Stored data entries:
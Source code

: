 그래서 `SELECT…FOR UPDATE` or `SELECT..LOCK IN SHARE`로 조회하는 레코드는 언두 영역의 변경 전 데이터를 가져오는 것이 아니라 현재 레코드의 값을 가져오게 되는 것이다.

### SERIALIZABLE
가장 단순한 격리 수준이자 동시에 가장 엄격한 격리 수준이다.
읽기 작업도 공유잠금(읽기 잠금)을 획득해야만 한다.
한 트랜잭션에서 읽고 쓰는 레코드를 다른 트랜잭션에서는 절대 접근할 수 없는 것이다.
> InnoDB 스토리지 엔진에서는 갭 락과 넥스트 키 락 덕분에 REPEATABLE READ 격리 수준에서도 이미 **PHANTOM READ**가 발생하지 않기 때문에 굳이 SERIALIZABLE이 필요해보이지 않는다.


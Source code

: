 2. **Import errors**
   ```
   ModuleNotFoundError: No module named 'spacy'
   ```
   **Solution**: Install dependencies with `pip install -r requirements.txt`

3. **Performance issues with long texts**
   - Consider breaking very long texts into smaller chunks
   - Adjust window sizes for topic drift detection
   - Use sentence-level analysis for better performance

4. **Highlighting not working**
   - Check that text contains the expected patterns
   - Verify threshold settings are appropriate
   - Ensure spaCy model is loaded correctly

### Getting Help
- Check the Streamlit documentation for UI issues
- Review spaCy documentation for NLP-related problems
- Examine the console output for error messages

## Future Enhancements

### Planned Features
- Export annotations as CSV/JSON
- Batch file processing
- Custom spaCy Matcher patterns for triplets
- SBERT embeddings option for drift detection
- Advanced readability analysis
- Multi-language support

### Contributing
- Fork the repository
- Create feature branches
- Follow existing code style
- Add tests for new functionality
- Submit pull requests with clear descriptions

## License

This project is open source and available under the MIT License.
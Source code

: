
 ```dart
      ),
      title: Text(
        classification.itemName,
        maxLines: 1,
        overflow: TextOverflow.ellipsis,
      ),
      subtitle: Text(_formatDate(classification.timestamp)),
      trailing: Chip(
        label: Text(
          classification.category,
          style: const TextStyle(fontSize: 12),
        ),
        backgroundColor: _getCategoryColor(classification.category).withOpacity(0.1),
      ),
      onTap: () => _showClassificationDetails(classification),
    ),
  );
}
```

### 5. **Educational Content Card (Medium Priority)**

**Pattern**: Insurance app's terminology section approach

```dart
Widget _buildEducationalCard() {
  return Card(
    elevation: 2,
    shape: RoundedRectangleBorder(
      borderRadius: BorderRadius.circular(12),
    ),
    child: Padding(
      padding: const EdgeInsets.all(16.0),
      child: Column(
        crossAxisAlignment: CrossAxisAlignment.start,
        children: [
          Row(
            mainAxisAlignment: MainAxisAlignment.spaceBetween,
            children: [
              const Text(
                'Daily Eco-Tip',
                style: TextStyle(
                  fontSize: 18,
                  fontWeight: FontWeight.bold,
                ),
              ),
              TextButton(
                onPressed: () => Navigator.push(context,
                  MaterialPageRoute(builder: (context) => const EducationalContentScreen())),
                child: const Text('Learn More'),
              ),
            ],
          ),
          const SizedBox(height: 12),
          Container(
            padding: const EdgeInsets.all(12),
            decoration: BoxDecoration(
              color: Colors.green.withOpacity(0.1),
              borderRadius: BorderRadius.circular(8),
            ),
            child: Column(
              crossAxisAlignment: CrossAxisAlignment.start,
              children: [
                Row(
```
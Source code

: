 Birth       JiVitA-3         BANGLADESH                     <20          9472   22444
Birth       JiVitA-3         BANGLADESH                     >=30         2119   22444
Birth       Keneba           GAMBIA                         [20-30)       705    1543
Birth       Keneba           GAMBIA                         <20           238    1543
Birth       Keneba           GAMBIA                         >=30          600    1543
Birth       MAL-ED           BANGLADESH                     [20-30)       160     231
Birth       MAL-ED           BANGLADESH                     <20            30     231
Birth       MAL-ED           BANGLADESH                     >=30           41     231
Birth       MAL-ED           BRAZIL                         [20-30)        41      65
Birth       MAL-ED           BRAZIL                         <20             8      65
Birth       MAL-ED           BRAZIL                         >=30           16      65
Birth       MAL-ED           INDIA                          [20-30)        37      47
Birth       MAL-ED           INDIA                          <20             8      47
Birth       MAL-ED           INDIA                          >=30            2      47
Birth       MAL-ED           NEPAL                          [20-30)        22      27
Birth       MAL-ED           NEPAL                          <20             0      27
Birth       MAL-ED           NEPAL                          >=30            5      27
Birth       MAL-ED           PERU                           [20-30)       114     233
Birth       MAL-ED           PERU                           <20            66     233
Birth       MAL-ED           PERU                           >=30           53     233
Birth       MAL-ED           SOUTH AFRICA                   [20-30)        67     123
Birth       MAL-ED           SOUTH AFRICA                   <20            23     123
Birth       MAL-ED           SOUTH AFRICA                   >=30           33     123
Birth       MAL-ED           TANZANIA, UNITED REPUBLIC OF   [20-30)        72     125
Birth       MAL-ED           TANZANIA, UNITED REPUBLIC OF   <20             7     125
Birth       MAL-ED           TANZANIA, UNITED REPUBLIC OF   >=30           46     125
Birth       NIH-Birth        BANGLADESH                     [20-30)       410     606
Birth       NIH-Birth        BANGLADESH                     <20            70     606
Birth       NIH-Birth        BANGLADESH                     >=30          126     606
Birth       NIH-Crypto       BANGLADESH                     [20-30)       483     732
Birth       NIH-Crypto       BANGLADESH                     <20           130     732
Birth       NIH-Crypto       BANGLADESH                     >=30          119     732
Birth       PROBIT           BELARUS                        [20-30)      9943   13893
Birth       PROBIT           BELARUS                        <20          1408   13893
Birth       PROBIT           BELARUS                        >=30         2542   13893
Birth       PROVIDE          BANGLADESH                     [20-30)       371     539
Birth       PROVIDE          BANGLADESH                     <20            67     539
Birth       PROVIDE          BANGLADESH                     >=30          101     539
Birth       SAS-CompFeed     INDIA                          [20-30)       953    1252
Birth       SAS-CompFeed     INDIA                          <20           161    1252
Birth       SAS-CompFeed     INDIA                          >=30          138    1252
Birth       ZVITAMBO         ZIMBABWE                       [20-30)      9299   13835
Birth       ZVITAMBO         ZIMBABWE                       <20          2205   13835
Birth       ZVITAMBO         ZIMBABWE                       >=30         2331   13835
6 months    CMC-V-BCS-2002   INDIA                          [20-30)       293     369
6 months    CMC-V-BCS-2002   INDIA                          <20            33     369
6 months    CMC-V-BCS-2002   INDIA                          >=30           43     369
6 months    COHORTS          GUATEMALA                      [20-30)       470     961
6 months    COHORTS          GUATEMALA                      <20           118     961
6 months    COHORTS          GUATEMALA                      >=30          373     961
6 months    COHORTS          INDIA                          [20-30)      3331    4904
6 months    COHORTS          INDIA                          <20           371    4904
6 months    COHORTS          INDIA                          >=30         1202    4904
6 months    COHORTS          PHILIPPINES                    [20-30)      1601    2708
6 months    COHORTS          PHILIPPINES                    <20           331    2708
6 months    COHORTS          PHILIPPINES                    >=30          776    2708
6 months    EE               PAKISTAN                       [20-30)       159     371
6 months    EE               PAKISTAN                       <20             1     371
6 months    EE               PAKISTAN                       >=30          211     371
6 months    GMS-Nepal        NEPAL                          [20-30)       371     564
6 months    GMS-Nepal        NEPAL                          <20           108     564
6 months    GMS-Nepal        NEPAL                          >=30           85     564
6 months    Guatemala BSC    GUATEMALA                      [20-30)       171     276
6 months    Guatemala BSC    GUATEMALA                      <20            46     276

> _WHAT IS EXPECTED_: Search the entries for the word "category" and pick out every line that holds it.

> _ANSWER BELOW_:
          classification.category,
        backgroundColor: _getCategoryColor(classification.category).withOpacity(0.1),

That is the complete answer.